Market Morsel: Rain, rain go away

Livestock | 28th February 2022 | By Matt Dalgleish

Market Morsel

After receiving an email this morning from an offshore subscriber checking on the impact of the floods currently hampering parts of Queensland and New South Wales (NSW) to the cattle herd in these regions we decided to publish a short summary of the herd estimates within the six main statistical areas that are presently subject to inundation. Heavy rainfall to the south eastern corner of Queensland and north eastern corner of NSW mostly impacting three regions, in each state, that are spanning the border between the two states.

In NSW major flooding has been noted in the northern half of the Mid-North Coast, Coffs Harbour – Grafton, and Richmond – Tweed regions. Similarly, in Queensland flooding has impacted Ipswich, Logan – Beaudesert and the Gold Coast regions. There have been reports that the flooding has caused difficulty in the beef processing sector with some plants in the regions reported as closed at the start of this week.

However, there haven’t been any reports of significant cattle losses in these areas and not all of these regions are impacted by the flooding, so there may not be the level of stock losses seen during the far north Queensland flooding in 2019 where an estimated 600,000 head were lost. In terms of the combined herd estimate in these six regions there is approximately 475,000 head of cattle or around 2% of the national herd, according to the Australian Bureau of Statistics calculations.

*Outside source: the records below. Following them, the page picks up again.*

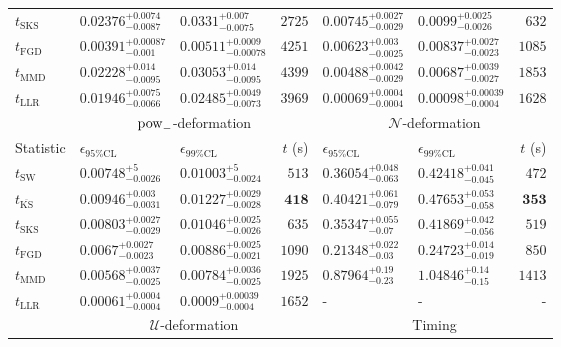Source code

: \begin{tabular}{l|llr|llr}
	$t_{\mathrm{SKS}}$ & $0.02376_{-0.0087}^{+0.0074}$ & $0.0331_{-0.0075}^{+0.007}$ & $2725$ & $0.00745_{-0.0029}^{+0.0027}$ & $0.0099_{-0.0026}^{+0.0025}$ & $632$ \\
	$t_{\mathrm{FGD}}$ & ${\mathbf{0.00391_{-0.001}^{+0.00087}}}$ & ${\mathbf{0.00511_{-0.00078}^{+0.0009}}}$ & $4251$ & $0.00623_{-0.0025}^{+0.003}$ & $0.00837_{-0.0023}^{+0.0027}$ & $1085$ \\
	$t_{\mathrm{MMD}}$ & $0.02228_{-0.0095}^{+0.014}$ & $0.03053_{-0.0095}^{+0.014}$ & $4399$ & ${\mathbf{0.00488_{-0.0029}^{+0.0042}}}$ & ${\mathbf{0.00687_{-0.0027}^{+0.0039}}}$ & $1853$ \\
	$t_{\mathrm{LLR}}$ & $0.01946_{-0.0066}^{+0.0075}$ & $0.02485_{-0.0073}^{+0.0049}$ & $3969$ & $0.00069_{-0.0004}^{+0.0004}$ & $0.00098_{-0.0004}^{+0.00039}$ & $1628$ \\
	\toprule
	\multicolumn{1}{c}{} & \multicolumn{3}{c}{$\rm{pow}_{-}$-deformation} & \multicolumn{3}{c}{$\mathcal{N}$-deformation} \\
	Statistic & $\epsilon_{95\%\mathrm{CL}}$ & $\epsilon_{99\%\mathrm{CL}}$ & $t$ (s) & $\epsilon_{95\%\mathrm{CL}}$ & $\epsilon_{99\%\mathrm{CL}}$ & $t$ (s) \\
	\midrule
	$t_{\mathrm{SW}}$ & $0.00748_{-0.0026}^{+5}$ & $0.01003_{-0.0024}^{+5}$ & $513$ & $0.36054_{-0.063}^{+0.048}$ & $0.42418_{-0.045}^{+0.041}$ & $472$ \\
	$t_{\overline{\mathrm{KS}}}$ & $0.00946_{-0.0031}^{+0.003}$ & $0.01227_{-0.0028}^{+0.0029}$ & ${\mathbf{418}}$ & $0.40421_{-0.079}^{+0.061}$ & $0.47653_{-0.058}^{+0.053}$ & ${\mathbf{353}}$ \\
	$t_{\mathrm{SKS}}$ & $0.00803_{-0.0029}^{+0.0027}$ & $0.01046_{-0.0026}^{+0.0025}$ & $635$ & $0.35347_{-0.07}^{+0.055}$ & $0.41869_{-0.056}^{+0.042}$ & $519$ \\
	$t_{\mathrm{FGD}}$ & $0.0067_{-0.0023}^{+0.0027}$ & $0.00886_{-0.0021}^{+0.0025}$ & $1090$ & ${\mathbf{0.21348_{-0.03}^{+0.022}}}$ & ${\mathbf{0.24723_{-0.019}^{+0.014}}}$ & $850$ \\
	$t_{\mathrm{MMD}}$ & ${\mathbf{0.00568_{-0.0025}^{+0.0037}}}$ & ${\mathbf{0.00784_{-0.0025}^{+0.0036}}}$ & $1925$ & $0.87964_{-0.23}^{+0.19}$ & $1.04846_{-0.15}^{+0.14}$ & $1413$ \\
	$t_{\mathrm{LLR}}$ & $0.00061_{-0.0004}^{+0.0004}$ & $0.0009_{-0.0004}^{+0.00039}$ & $1652$ & - & - & - \\
	\toprule
	\multicolumn{1}{c}{} & \multicolumn{3}{c}{$\mathcal{U}$-deformation} & \multicolumn{3}{c}{Timing} \\

\end{tabular}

The Richmond – Tweed region in NSW holds the most cattle at around 160,000 head, which represents about 4% of the cattle herd in NSW. Combined, the three flood impacted regions within NSW account for about 8% of the states herd. In Queensland, Ipswich and the Logan-Beaudesert regions hold the majority of flood effected cattle with the herd estimated at 80,000 and 68,000 head, respectively. Combined, the three flood impacted regions in Queensland account for about 1.5% of the states cattle herd.